Sharing a SaaS file or folder via an 'anyone with the link' setting that bypasses authentication — the most common quiet data leak inside Google Drive, SharePoint, Dropbox, and Notion.

Public file sharing is the act of making a SaaS-hosted file or folder accessible to anyone who holds the link, bypassing the platform’s authentication and access-control system. In Google Drive it is the “Anyone with the link” toggle; in SharePoint, “Anyone with the link can view”; in Dropbox, a public share link; in Notion, “Share to web.” The setting is one click away from “restricted” and is often the default for an internal collaboration that the user never bothers to lock back down.

Public links solve a real friction problem — they let people share with reviewers, suppliers, or candidates who don’t have a workspace seat — but they also turn the file into a piece of public infrastructure indexed (sometimes) by search engines and forwardable indefinitely.

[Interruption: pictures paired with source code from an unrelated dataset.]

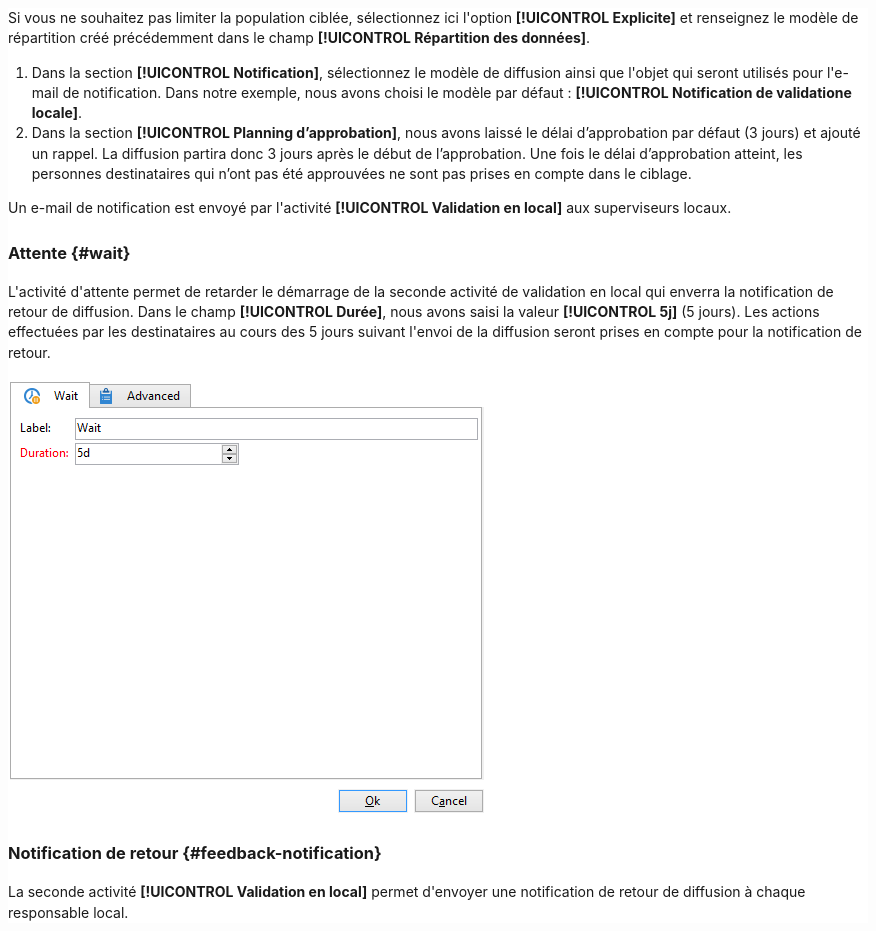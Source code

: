    Si vous ne souhaitez pas limiter la population ciblée, sélectionnez ici l&#39;option **[!UICONTROL Explicite]** et renseignez le modèle de répartition créé précédemment dans le champ **[!UICONTROL Répartition des données]**.

1. Dans la section **[!UICONTROL Notification]**, sélectionnez le modèle de diffusion ainsi que l&#39;objet qui seront utilisés pour l&#39;e-mail de notification. Dans notre exemple, nous avons choisi le modèle par défaut : **[!UICONTROL Notification de validatione locale]**.
1. Dans la section **[!UICONTROL Planning d’approbation]**, nous avons laissé le délai d’approbation par défaut (3 jours) et ajouté un rappel. La diffusion partira donc 3 jours après le début de l’approbation. Une fois le délai d’approbation atteint, les personnes destinataires qui n’ont pas été approuvées ne sont pas prises en compte dans le ciblage.

Un e-mail de notification est envoyé par l&#39;activité **[!UICONTROL Validation en local]** aux superviseurs locaux.

### Attente {#wait}

L&#39;activité d&#39;attente permet de retarder le démarrage de la seconde activité de validation en local qui enverra la notification de retour de diffusion. Dans le champ **[!UICONTROL Durée]**, nous avons saisi la valeur **[!UICONTROL 5j]** (5 jours). Les actions effectuées par les destinataires au cours des 5 jours suivant l&#39;envoi de la diffusion seront prises en compte pour la notification de retour.

![](assets/local_validation_workflow_3.png)

### Notification de retour {#feedback-notification}

La seconde activité **[!UICONTROL Validation en local]** permet d&#39;envoyer une notification de retour de diffusion à chaque responsable local.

Defining properties:

  • No authentication, no audit trail per viewer. You only know the link was followed somewhere; you don’t know by whom.
  • Indexable. Public links pasted in tickets, forums, or LinkedIn DMs eventually get crawled. The Census of public Google Docs in 2023 found millions of indexed files containing PII.
  • Survives off-boarding. A public link created by a long-gone employee keeps serving the file until someone explicitly removes it.
  • Defaults vary by tenant. Admins can disable public sharing globally; many don’t, because it would break legitimate workflows.
  • The single most common DLP and audit finding. “We thought it was internal” is the recurring root cause in incident reports.

Most enterprises already have a DLP or CASB policy that could block public shares — and many don’t enable it, because blanket blocking breaks too many legitimate flows. The behavior-centered alternative is to let the action happen, see it in the audit log within seconds, and nudge the user — that’s what SaaS behavior monitoring does.